Discussion of these questions in the public sphere will allow the members of the public to think about how we talk about the victims and the trauma. One of the goals of public discussions may be to stimulate the contemplations about the obstacles existing in society related to revealing and representing the trauma . What hinders us from admitting the victim as a victim and from helping him/her to ease the trauma through emotional-symbolic (political gesture) and tangible compensations?  
   
When dealing with the traumatic events of the past and their representations,  it is also significant to understand the power of media and political elites in order not to allow for the instrumentalization of the fundamental aspects of collective identities as expressed in cultural trauma. The concept of cultural trauma itself implies that its subjects are not eyewitnesses or participants of a traumatic event. They are their descendants or representatives of future generations. It is important here to have the media capable not only to represent the trauma but also to measure and evaluate their responsibility in terms of the consequences of trauma medialization. This is another significant argument to think of why is it needed to understand and “work out” the traumatic events of the 1990s in general and specifically with relation to the Ossetian population.
 
Therefore, it would be significant that the media correctly adapts the trauma representation to the historical events leading to an increase in credibility and emotional saturation of the discussion. We should also consider that this process is mutual. On the one hand, the media can transfer information about the traumatic events that otherwise would be unknown to the descendants. On the other hand, the media are actively involved in creating traumatic discourse, acting as a means of activation of trauma.  In this case, the figure of a witness takes the leading role, which is just as necessary as the figure of an interpreter, as a precondition for representation and authenticity, which allows to refer at least to the trace of trauma, and allows to return to the suppressed memory source necessary for "working out" the trauma and recovery of the public sphere.

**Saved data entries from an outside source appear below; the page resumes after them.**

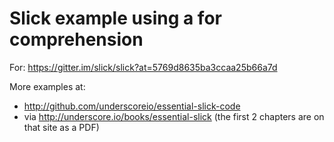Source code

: # Slick example using a for comprehension

For: https://gitter.im/slick/slick?at=5769d8635ba3ccaa25b66a7d

More examples at:

- http://github.com/underscoreio/essential-slick-code
- via http://underscore.io/books/essential-slick (the first 2 chapters are on that site as a PDF)


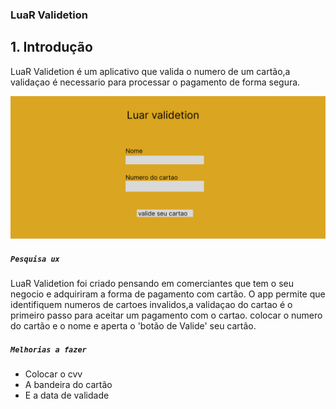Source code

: ### LuaR Validetion


## 1. Introdução
LuaR Validetion é um aplicativo que valida o numero de um cartão,a validaçao é necessario para processar o pagamento de forma segura.

![Prototipo](https://github.com/brunabrubs/SAP008-card-validation/blob/main/PrototipoInicial.png)

##### `Pesquisa ux`

LuaR Validetion foi criado pensando em comerciantes que tem o seu negocio e adquiriram a forma de pagamento com cartão.
O app permite que identifiquem numeros de cartoes invalidos,a validaçao do cartao é o primeiro passo para aceitar um pagamento com o cartao.
 colocar o numero do cartão e o nome e aperta o 'botão de Valide' seu cartão.

##### `Melhorias a fazer`

* Colocar o cvv
* A bandeira do cartão
* E a data de validade 




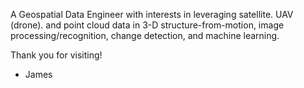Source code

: A Geospatial Data Engineer with interests in leveraging satellite. UAV (drone). and point cloud data in 3-D structure-from-motion, image processing/recognition, change detection, and machine learning. 

Thank you for visiting!
- James

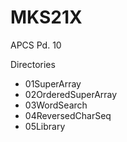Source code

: # MKS21X

APCS Pd. 10

Directories
  - 01SuperArray
  - 02OrderedSuperArray
  - 03WordSearch
  - 04ReversedCharSeq
  - 05Library
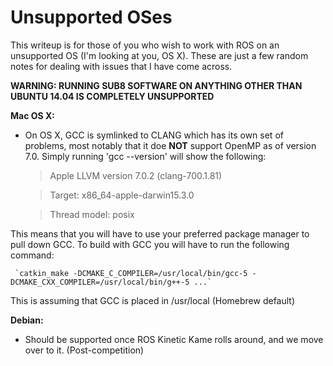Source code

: # Unsupported OSes
This writeup is for those of you who wish to work with ROS on an unsupported OS (I'm looking at you, OS X). These are just a few random notes for dealing with issues that I have come across. 

__WARNING: RUNNING SUB8 SOFTWARE ON ANYTHING OTHER THAN UBUNTU 14.04 IS COMPLETELY UNSUPPORTED__


__Mac OS X:__
* On OS X, GCC is symlinked to CLANG which has its own set of problems, most notably that it doe __NOT__ support OpenMP as of version 7.0. Simply running 'gcc --version' will show the following:

     >Apple LLVM version 7.0.2 (clang-700.1.81)

     >Target: x86_64-apple-darwin15.3.0

     >Thread model: posix

 This means that you will have to use your preferred package manager to pull down GCC. To build with GCC you will have to run the following command:
     
     `catkin_make -DCMAKE_C_COMPILER=/usr/local/bin/gcc-5 -DCMAKE_CXX_COMPILER=/usr/local/bin/g++-5 ...`

This is assuming that GCC is placed in /usr/local (Homebrew default)

__Debian:__
* Should be supported once ROS Kinetic Kame rolls around, and we move over to it. (Post-competition)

Finally, taking into consideration this another threat of medialization of the past, we may raise an issue  of the motivation of the trauma representer and the needs of the society determining the traumatic discourse as constructed by the representer and society themselves. Representers (in our case NGOs and human rights activists) are oriented at mobilizing the public interests and maintaining the attention of the society on matters of public concern. Therefore the NGOs and human rights activists are mostly focused on the trauma. They make sure to get support from the political parties and engage various media in talks with the audience about the trauma. Consequently, they will have the task of encouraging the horizontal process of mutual benefits in the public sphere as outlined by Taylor. Their function is to support the public reflections as directed under the need of a healthy public sphere and universal moral criteria through understanding the old content and introducing the novelty. By all means, this will in turn affect the understanding of the moral criteria defining public good in the sphere of public discussions of the Georgian society and the State and the necessity to make relevant policies.